[[ DATA PROVIDED, beginning ]]
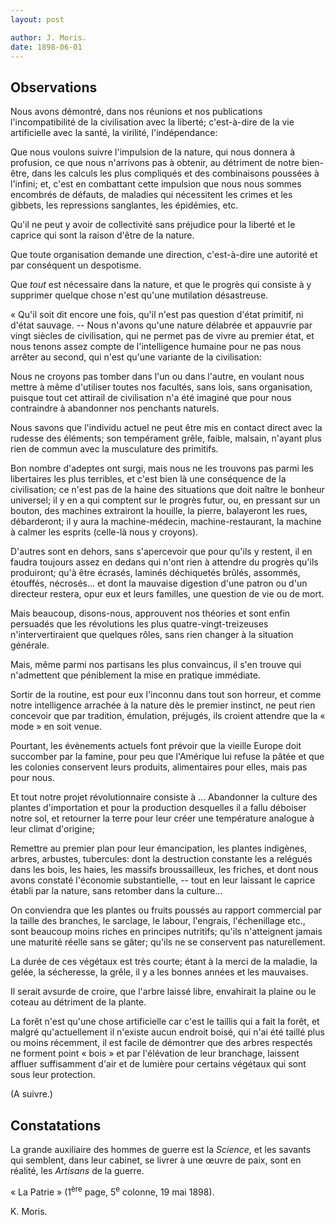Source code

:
 ```yaml
---
layout: post

author: J. Moris.
date: 1898-06-01
---
```


## Observations

Nous avons démontré, dans nos réunions et nos publications l'incompatibilité de la civilisation avec la liberté; 
c'est-à-dire de la vie artificielle avec la santé, la virilité, l'indépendance:

Que nous voulons suivre l'impulsion de la nature, qui nous donnera à profusion, ce que nous n'arrivons pas à obtenir,
au détriment de notre bien-être, dans les calculs les plus compliqués et des combinaisons poussées à l'infini; et, c'est
en combattant cette impulsion que nous nous sommes encombrés de défauts, de maladies qui nécessitent les crimes et les 
gibbets, les repressions sanglantes, les épidémies, etc.

Qu'il ne peut y avoir de collectivité sans préjudice pour la liberté et le caprice qui sont la raison d'être de la nature.

Que toute organisation demande une direction, c'est-à-dire une autorité et par conséquent un despotisme.

Que *tout* est nécessaire dans la nature, et que le progrès qui consiste à y supprimer quelque chose n'est qu'une mutilation 
désastreuse.

&laquo; Qu'il soit dit encore une fois, qu'il n'est pas question d'état primitif, ni d'état sauvage. -- Nous n'avons qu'une 
nature délabrée et appauvrie par vingt siècles de civilisation, qui ne permet pas de vivre au premier état, et nous tenons 
assez compte de l'intelligence humaine pour ne pas nous arrêter au second, qui n'est qu'une variante de la civilisation:

Nous ne croyons pas tomber dans l'un ou dans l'autre, en voulant nous mettre à même d'utiliser toutes nos facultés, sans 
lois, sans organisation, puisque tout cet attirail de civilisation n'a été imaginé que pour nous contraindre à abandonner 
nos penchants naturels.

Nous savons que l'individu actuel ne peut être mis en contact direct avec la rudesse des éléments; son tempérament grêle, 
faible, malsain, n'ayant plus rien de commun avec la musculature des primitifs.

Bon nombre d'adeptes ont surgi, mais nous ne les trouvons pas parmi les libertaires les plus terribles, et c'est bien là une 
conséquence de la civilisation; ce n'est pas de la haine des situations que doit naître le bonheur universel; il y en a qui 
comptent sur le progrès futur, ou, en pressant sur un bouton, des machines extrairont la houille, la pierre, balayeront les 
rues, débarderont; il y aura la machine-médecin, machine-restaurant, la machine à calmer les esprits (celle-là nous y 
croyons).

D'autres sont en dehors, sans s'apercevoir que pour qu'ils y restent, il en faudra toujours assez en dedans qui n'ont rien à 
attendre du progrès qu'ils produiront; qu'à être écrasés, laminés déchiquetés brûlés, assommés, étouffés, nécrosés... et 
dont la mauvaise digestion d'une patron ou d'un directeur restera, opur eux et leurs familles, une question de vie ou de 
mort.

Mais beaucoup, disons-nous, approuvent nos théories et sont enfin persuadés que les révolutions les plus 
quatre-vingt-treizeuses n'intervertiraient que quelques rôles, sans rien changer à la situation générale.

Mais, même parmi nos partisans les plus convaincus, il s'en trouve qui n'admettent que péniblement la mise en pratique immédiate.

Sortir de la routine, est pour eux l'inconnu dans tout son horreur, et comme notre intelligence arrachée à la nature dès le premier instinct, ne peut rien concevoir que par tradition, émulation, préjugés, ils croient attendre que la &laquo; mode &raquo; en soit venue.

Pourtant, les évènements actuels font prévoir que la vieille Europe doit succomber par la famine, pour peu que l'Amérique lui refuse la pâtée et que les colonies conservent leurs produits, alimentaires pour elles, mais pas pour nous.

Et tout notre projet révolutionnaire consiste à ... Abandonner la culture des plantes d'importation et pour la production 
desquelles il a fallu déboiser notre sol, et retourner la terre pour leur créer une température analogue à leur climat 
d'origine;

Remettre au premier plan pour leur émancipation, les plantes indigènes, arbres, arbustes, tubercules: dont la destruction 
constante les a relégués dans les bois, les haies, les massifs broussailleux, les friches, et dont nous avons constaté 
l'économie substantielle, -- tout en leur laissant le caprice établi par la nature, sans retomber dans la culture...

On conviendra que les plantes ou fruits poussés au rapport commercial par la taille des branches, le sarclage, le labour, 
l'engrais, l'échenillage etc., sont beaucoup moins riches en principes nutritifs; qu'ils n'atteignent jamais une maturité 
réelle sans se gâter; qu'ils ne se conservent pas naturellement.

La durée de ces végétaux est très courte; étant à la merci de la maladie, la gelée, la sécheresse, la grêle, il y a les 
bonnes années et les mauvaises.

Il serait avsurde de croire, que l'arbre laissé libre, envahirait la plaine ou le coteau au détriment de la plante.

La forêt n'est qu'une chose artificielle car c'est le taillis qui a fait la forêt, et malgré qu'actuellement il n'existe 
aucun endroit boisé, qui n'ai été taillé plus ou moins récemment, il est facile de démontrer que des arbres respectés ne 
forment point &laquo; bois &raquo; et par l'élévation de leur branchage, laissent affluer suffisamment d'air et de lumière 
pour certains végétaux qui sont sous leur protection.

(A suivre.)

## Constatations

La grande auxiliaire des hommes de guerre est la *Science*, et les savants qui semblent, dans leur cabinet, se livrer à une
œuvre de paix, sont en réalité, les *Artisans* de la guerre.

&laquo; La Patrie &raquo; (1<sup>ère</sup> page, 5<sup>e</sup> colonne, 19 mai 1898).

K. Moris.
[[ DATA PROVIDED, end ]]
The data must be repeated exactly. Any pictures in it are to be left out.

* **YOUR RESPONSE**
Source code

:
 ```yaml
---
layout: post

author: J. Moris.
date: 1898-06-01
---
```


## Observations

Nous avons démontré, dans nos réunions et nos publications l'incompatibilité de la civilisation avec la liberté; 
c'est-à-dire de la vie artificielle avec la santé, la virilité, l'indépendance:

Que nous voulons suivre l'impulsion de la nature, qui nous donnera à profusion, ce que nous n'arrivons pas à obtenir,
au détriment de notre bien-être, dans les calculs les plus compliqués et des combinaisons poussées à l'infini; et, c'est
en combattant cette impulsion que nous nous sommes encombrés de défauts, de maladies qui nécessitent les crimes et les 
gibbets, les repressions sanglantes, les épidémies, etc.

Qu'il ne peut y avoir de collectivité sans préjudice pour la liberté et le caprice qui sont la raison d'être de la nature.

Que toute organisation demande une direction, c'est-à-dire une autorité et par conséquent un despotisme.

Que *tout* est nécessaire dans la nature, et que le progrès qui consiste à y supprimer quelque chose n'est qu'une mutilation 
désastreuse.

&laquo; Qu'il soit dit encore une fois, qu'il n'est pas question d'état primitif, ni d'état sauvage. -- Nous n'avons qu'une 
nature délabrée et appauvrie par vingt siècles de civilisation, qui ne permet pas de vivre au premier état, et nous tenons 
assez compte de l'intelligence humaine pour ne pas nous arrêter au second, qui n'est qu'une variante de la civilisation:

Nous ne croyons pas tomber dans l'un ou dans l'autre, en voulant nous mettre à même d'utiliser toutes nos facultés, sans 
lois, sans organisation, puisque tout cet attirail de civilisation n'a été imaginé que pour nous contraindre à abandonner 
nos penchants naturels.

Nous savons que l'individu actuel ne peut être mis en contact direct avec la rudesse des éléments; son tempérament grêle, 
faible, malsain, n'ayant plus rien de commun avec la musculature des primitifs.

Bon nombre d'adeptes ont surgi, mais nous ne les trouvons pas parmi les libertaires les plus terribles, et c'est bien là une 
conséquence de la civilisation; ce n'est pas de la haine des situations que doit naître le bonheur universel; il y en a qui 
comptent sur le progrès futur, ou, en pressant sur un bouton, des machines extrairont la houille, la pierre, balayeront les 
rues, débarderont; il y aura la machine-médecin, machine-restaurant, la machine à calmer les esprits (celle-là nous y 
croyons).

D'autres sont en dehors, sans s'apercevoir que pour qu'ils y restent, il en faudra toujours assez en dedans qui n'ont rien à 
attendre du progrès qu'ils produiront; qu'à être écrasés, laminés déchiquetés brûlés, assommés, étouffés, nécrosés... et 
dont la mauvaise digestion d'une patron ou d'un directeur restera, opur eux et leurs familles, une question de vie ou de 
mort.

Mais beaucoup, disons-nous, approuvent nos théories et sont enfin persuadés que les révolutions les plus 
quatre-vingt-treizeuses n'intervertiraient que quelques rôles, sans rien changer à la situation générale.

Mais, même parmi nos partisans les plus convaincus, il s'en trouve qui n'admettent que péniblement la mise en pratique immédiate.

Sortir de la routine, est pour eux l'inconnu dans tout son horreur, et comme notre intelligence arrachée à la nature dès le premier instinct, ne peut rien concevoir que par tradition, émulation, préjugés, ils croient attendre que la &laquo; mode &raquo; en soit venue.

Pourtant, les évènements actuels font prévoir que la vieille Europe doit succomber par la famine, pour peu que l'Amérique lui refuse la pâtée et que les colonies conservent leurs produits, alimentaires pour elles, mais pas pour nous.

Et tout notre projet révolutionnaire consiste à ... Abandonner la culture des plantes d'importation et pour la production 
desquelles il a fallu déboiser notre sol, et retourner la terre pour leur créer une température analogue à leur climat 
d'origine;

Remettre au premier plan pour leur émancipation, les plantes indigènes, arbres, arbustes, tubercules: dont la destruction 
constante les a relégués dans les bois, les haies, les massifs broussailleux, les friches, et dont nous avons constaté 
l'économie substantielle, -- tout en leur laissant le caprice établi par la nature, sans retomber dans la culture...

On conviendra que les plantes ou fruits poussés au rapport commercial par la taille des branches, le sarclage, le labour, 
l'engrais, l'échenillage etc., sont beaucoup moins riches en principes nutritifs; qu'ils n'atteignent jamais une maturité 
réelle sans se gâter; qu'ils ne se conservent pas naturellement.

La durée de ces végétaux est très courte; étant à la merci de la maladie, la gelée, la sécheresse, la grêle, il y a les 
bonnes années et les mauvaises.

Il serait avsurde de croire, que l'arbre laissé libre, envahirait la plaine ou le coteau au détriment de la plante.

La forêt n'est qu'une chose artificielle car c'est le taillis qui a fait la forêt, et malgré qu'actuellement il n'existe 
aucun endroit boisé, qui n'ai été taillé plus ou moins récemment, il est facile de démontrer que des arbres respectés ne 
forment point &laquo; bois &raquo; et par l'élévation de leur branchage, laissent affluer suffisamment d'air et de lumière 
pour certains végétaux qui sont sous leur protection.

(A suivre.)

## Constatations

La grande auxiliaire des hommes de guerre est la *Science*, et les savants qui semblent, dans leur cabinet, se livrer à une
œuvre de paix, sont en réalité, les *Artisans* de la guerre.

&laquo; La Patrie &raquo; (1<sup>ère</sup> page, 5<sup>e</sup> colonne, 19 mai 1898).

K. Moris.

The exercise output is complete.